Hey Pensacola I am new to the area and would love to dive. I don't have anyone to dive with so it would be nice to meet some great people and have some dive partners. I am 31 years old, cool as shit and willing to split expenses. Get back to me on here or email me personally at [email protected]. Can't wait to get out and dive. 

Tim


----------



## Evensplit (Oct 2, 2007)

Welcome to Pensacola and to the PFF Family! There are lots of folks on here that dive on a regular basis, so finding a buddy shouldn't be too tough. The diving here is great with a wide variety of dive sites for all experience level. The spearfishing is world class.
An easy way to get started diving here is to join us on our openwater class dives every weekend - any certified divers that want to tag along are welcome at no charge. It's a great way to meet buddies and get a feel for what's available. 
Check out our website at www.mbtdivers.com for an overall intro into diving the area.

Jim
MBT Divers
3920 Barrancas Ave
Pensacola, FL 32507
(850) 455-7702


----------



## hogdogs (Apr 19, 2010)

What ever you do... Don't go out divin' with clay-doh and his crue... They will deviate yer moral compass and corrupt you...:thumbup:

Seriously, Good luck hookin' up with a dive bunch that suits you!

Brent


----------



## SHunter (Jun 19, 2009)

Does the YMCA not have a dive club? A bunch of Y folks used to get together and charter a boat that I worked on and I thought that there was a club involved. I wouldn't hurt to call and ask. UWF had one but I think for students only. Maybe MBT or others should start one if there isn't anything like that here.


----------



## luvmyglock (May 5, 2011)

Hey guys, I'm also new to diving in Pensacola. Certified Instructor dove a bunch in Guam but have yet to get wet here. I'm also a student at UWF so I can check their scuba club and see what they can do for non students and/or alumni. I really miss diving.


----------



## Clay-Doh (Oct 2, 2007)

Hey Tim and Glock, welcome! There's a ton of divers and spearfishers on here. Best bet is watch the post in the forum bash'es and get togetehrs and show up to on of the partys/get togethers. Every wednesday night theres free oysters at Gilligans on the beach, and just yesterday was a huge party at someones house on Bayou Chico posted on the other forum, Gulf Coast Fishing Connection.

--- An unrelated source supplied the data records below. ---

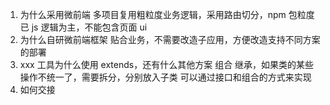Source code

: 1. 为什么采用微前端
   多项目复用粗粒度业务逻辑，采用路由切分，npm 包粒度已 js 逻辑为主，不能包含页面 ui
2. 为什么自研微前端框架
   贴合业务，不需要改造子应用，方便改造支持不同方案的部署
3. xxx 工具为什么使用 extends，还有什么其他方案
   组合
   继承，如果类的某些操作不统一了，需要拆分，分别放入子类
   可以通过接口和组合的方式来实现
4. 如何交接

Meet some people, and you won't have any problem getting with people to go diving. And if you see any event hosted by or at MBT Dive Shop, make it to that too.

We got great stuff here to dive and shoot.

Hope to meet you guys soon!


----------



## oxygeneater (Jun 4, 2011)

I don't get much time off from work but am looking for someone or a group to dive with. The guy I used to dive with is an insurance adjuster so he is never in town. If anyone wants to go hit me up. [email protected]


----------